• [HOW TO COMPLETE THIS TASK]: Reproduce, from the line containing "run the benchmark." to the last line of the material, every line exactly.

• [INFORMATION]:

* * *

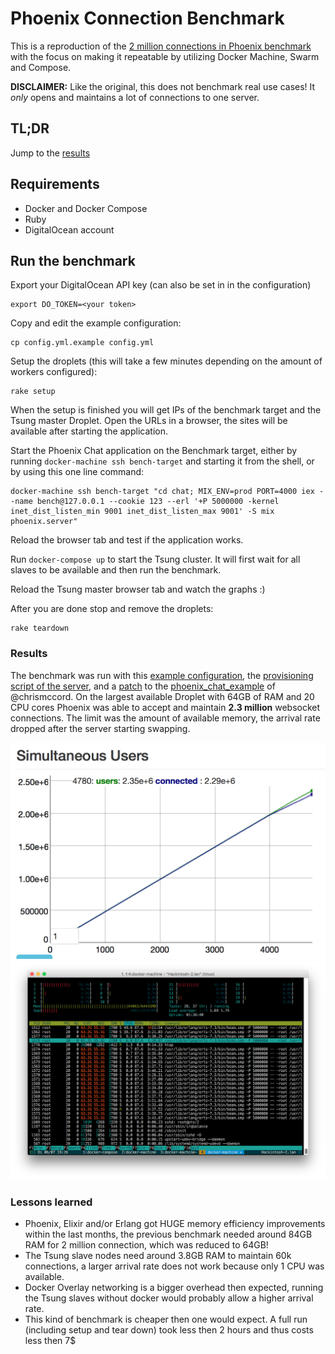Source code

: Phoenix Connection Benchmark
============================

This is a reproduction of the [2 million connections in Phoenix benchmark](http://www.phoenixframework.org/blog/the-road-to-2-million-websocket-connections) with the focus on making it repeatable by utilizing Docker Machine, Swarm and Compose.

**DISCLAIMER:** Like the original, this does not benchmark real use cases! It _only_ opens and maintains a lot of connections to one server.

## TL;DR

Jump to the [results](#results)

## Requirements

* Docker and Docker Compose
* Ruby
* DigitalOcean account

## Run the benchmark

Export your DigitalOcean API key (can also be set in in the configuration)
```
export DO_TOKEN=<your token>
```

Copy and edit the example configuration:
```
cp config.yml.example config.yml
```

Setup the droplets (this will take a few minutes depending on the amount of workers configured):
```
rake setup
```

When the setup is finished you will get IPs of the benchmark target and the Tsung master Droplet. Open the URLs in a browser, the sites will be available after starting the application.

Start the Phoenix Chat application on the Benchmark target, either by running `docker-machine ssh bench-target` and starting it from the shell, or by using this one line command: 
```
docker-machine ssh bench-target "cd chat; MIX_ENV=prod PORT=4000 iex --name bench@127.0.0.1 --cookie 123 --erl '+P 5000000 -kernel inet_dist_listen_min 9001 inet_dist_listen_max 9001' -S mix phoenix.server"
```
Reload the browser tab and test if the application works.

Run `docker-compose up` to start the Tsung cluster. It will first wait for all slaves to be available and then run the benchmark.

Reload the Tsung master browser tab and watch the graphs :)

After you are done stop and remove the droplets:

```
rake teardown
```

### Results

The benchmark was run with this [example configuration](config.yml.example), the [provisioning script of the server](files/setup_chat.sh), and a [patch](https://github.com/dsander/phoenix-connection-benchmark) to the [phoenix_chat_example](https://github.com/chrismccord/phoenix_chat_example) of @chrismccord. On the largest available Droplet with 64GB of RAM and 20 CPU cores Phoenix was able to accept and maintain __2.3 million__ websocket connections. The limit was the amount of available memory, the arrival rate dropped after the server starting swapping.

<img src="images/connections.png" width="600">
<img src="images/load.png" width="700">


### Lessons learned

* Phoenix, Elixir and/or Erlang got HUGE memory efficiency improvements within the last months, the previous benchmark needed around 84GB RAM for 2 million connection, which was reduced to 64GB!
* The Tsung slave nodes need around 3.8GB RAM to maintain 60k connections, a larger arrival rate does not work because only 1 CPU was available.
* Docker Overlay networking is a bigger overhead then expected, running the Tsung slaves without docker would probably allow a higher arrival rate.
* This kind of benchmark is cheaper then one would expect. A full run (including setup and tear down) took less then 2 hours and thus costs less then 7$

* * *

• [RESULT]:
Run `docker-compose up` to start the Tsung cluster. It will first wait for all slaves to be available and then run the benchmark.

Reload the Tsung master browser tab and watch the graphs :)

After you are done stop and remove the droplets:

```
rake teardown
```

### Results

The benchmark was run with this [example configuration](config.yml.example), the [provisioning script of the server](files/setup_chat.sh), and a [patch](https://github.com/dsander/phoenix-connection-benchmark) to the [phoenix_chat_example](https://github.com/chrismccord/phoenix_chat_example) of @chrismccord. On the largest available Droplet with 64GB of RAM and 20 CPU cores Phoenix was able to accept and maintain __2.3 million__ websocket connections. The limit was the amount of available memory, the arrival rate dropped after the server starting swapping.

<img src="images/connections.png" width="600">
<img src="images/load.png" width="700">


### Lessons learned

* Phoenix, Elixir and/or Erlang got HUGE memory efficiency improvements within the last months, the previous benchmark needed around 84GB RAM for 2 million connection, which was reduced to 64GB!
* The Tsung slave nodes need around 3.8GB RAM to maintain 60k connections, a larger arrival rate does not work because only 1 CPU was available.
* Docker Overlay networking is a bigger overhead then expected, running the Tsung slaves without docker would probably allow a higher arrival rate.
* This kind of benchmark is cheaper then one would expect. A full run (including setup and tear down) took less then 2 hours and thus costs less then 7$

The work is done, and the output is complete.